A parábola da viúva insistente nos registra que a oração é a respiração da Igreja. Jesus nos diz para “rezar sempre, sem desanimar”. A perseverança da viúva é a lente pela qual contemplamos a fidelidade de Deus e a nossa resposta. Quando a súplica parece não ter eco, é justamente aí que a fé amadureceu, porque a espera nos purifica e nos torna mais semelhantes ao coração de Cristo.

O Senhor, Evangelho, nos fala da viúva que suplica sem cessar, imagem viva da Igreja que ora e trabalha, que clama justiça e não desiste dos pequenos. Nesta perseverança se revela a força da missão: nada interrompe o fluxo da intercessão, nada cala o clamor dos que esperam a salvação. Orar sem desfalecer é a seiva que mantém verde o testemunho; é no segredo  e no diálogo com Deus que a missão encontra a mansidão de “aconselhar com paciência” e a capacidade de “argumentar e repreender” quando a verdade é obscura. Assim, a oração sustenta os passos, unge as palavras e fecunda as obras, para que a semente do Reino germine até em terrenos áridos.

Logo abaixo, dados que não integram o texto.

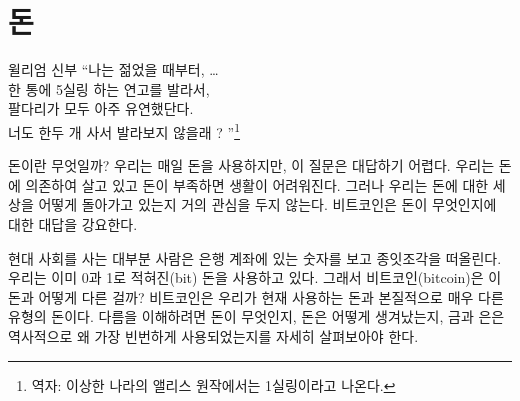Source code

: \chapter{돈}
\label{les:11}

\begin{chapquote}{윌리엄 신부}
\enquote{나는 젊었을 때부터, \ldots \\
한 통에 5실링 하는 연고를 발라서, \\
팔다리가 모두 아주 유연했단다. \\
너도 한두 개 사서 발라보지 않을래 ?
}\footnote{역자: 이상한 나라의 앨리스 원작에서는 1실링이라고 나온다.}
\end{chapquote}


\begin{comment}
What is money? We use it every day, yet this question is surprisingly
difficult to answer. We are dependent on it in ways big and small, and
if we have too little of it our lives become very difficult. Yet, we
seldom think about the thing which supposedly makes the world go round.
Bitcoin forced me to answer this question over and over again: What the
hell is money?
\end{comment}
돈이란 무엇일까? 
우리는 매일 돈을 사용하지만, 이 질문은 대답하기 어렵다. 
우리는 돈에 의존하여 살고 있고 돈이 부족하면 생활이 어려워진다. 
그러나 우리는 돈에 대한 세상을 어떻게 돌아가고 있는지 거의 관심을 두지 않는다.
비트코인은 돈이 무엇인지에 대한 대답을 강요한다.

\begin{comment}
In our \enquote{modern} world, most people will probably think of pieces of
paper when they talk about money, even though most of our money is just
a number in a bank account. We are already using zeros and ones as our
money, so how is Bitcoin different? Bitcoin is different because at its
core it is a very different \textit{type} of money than the money we currently
use. To understand this, we will have to take a closer look at what
money is, how it came to be, and why gold and silver was used for most
of commercial history.
\end{comment}
현대 사회를 사는 대부분 사람은 은행 계좌에 있는 숫자를 보고 종잇조각을 떠올린다.
우리는 이미 0과 1로 적혀진(bit) 돈을 사용하고 있다. 
그래서 비트코인(bitcoin)은 이 돈과 어떻게 다른 걸까?
비트코인은 우리가 현재 사용하는 돈과 본질적으로 매우 다른 유형의 돈이다. 
다름을 이해하려면 돈이 무엇인지, 돈은 어떻게 생겨났는지, 
금과 은은 역사적으로 왜 가장 빈번하게 사용되었는지를
자세히 살펴보아야 한다.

Contudo, o Senhor nos interpela: “Mas o Filho do homem, quando vier, será que ainda vai encontrar fé sobre a terra?” Esta pergunta, gravada como fogo no coração da Igreja, torna-se exame de consciência para cada batizado. Que fé encontrará Ele em nossas famílias, paróquias e comunidades? Encontrará um povo que guarda a Escritura no coração, que celebra com fervor, que serve com generosidade e que não se envergonha do Evangelho? No Dia Mundial das Missões, renovemos o sim sem reservas: sim que se faz caridade, sim que se faz anúncio, sim que se torna esperança para aqueles que vagam na noite. Que nossa resposta seja um coração disponível, uma boca que proclama, mãos que levantam os caídos e pés que correm ao encontro dos que ainda não ouviram a Boa-Nova.

Portanto, amados, à mesa da Palavra e do Altar, recebemos o envio: ide, semeai, consolai, edificai. “Proclama a palavra, insiste oportuna ou importunamente, argumenta, repreende, aconselha, com toda a paciência e doutrina.” Que o Espírito nos dê audácia humilde, línguas de fogo e olhos de compaixão. Que Maria, Estrela da Evangelização, nos conduza com ternura, e que São Paulo e São Timóteo nos inspirem zelo e fidelidade. E, enquanto caminhamos entre consolações e lutas, guardamos viva a chama da súplica perseverante, para que, quando o Filho do homem vier, encontremos entre nós fé ardente, operosa e missionária, para a glória de Deus Pai.

Rezemos, portanto, para que nossa comunidade seja escola de oração perseverante e escritório de comunhão. Que nossos encontros de fé — a Eucaristia, a liturgia das horas, os grupos de oração — nos tornem mais atentos ao clamor do mundo. Rezando juntos, aprendendo a esperar juntos; esperar juntos, aprender a servir; particularmente, tornamo-nos testemunhas da esperança que não decepciona.

Que a Virgem Maria, mulher da escuta e da perseverança, nos ajude a rezar sem cessar, a caminhar em comunhão e a servir com generosidade. E que, alimentados nesta mesa da Palavra e do Pão, saiamos como Igreja missionária: uma só voz que intercede, um só coração que ama, um só povo que testemunha a justiça e a misericórdia do nosso Deus. Amém.